What the exercise asks
Reproduce every entry word for word.

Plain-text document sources

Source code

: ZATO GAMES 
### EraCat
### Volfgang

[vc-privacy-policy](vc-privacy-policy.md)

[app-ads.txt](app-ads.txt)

Answer to the problem
Source code

: ZATO GAMES 
### EraCat
### Volfgang

[vc-privacy-policy](vc-privacy-policy.md)

[app-ads.txt](app-ads.txt)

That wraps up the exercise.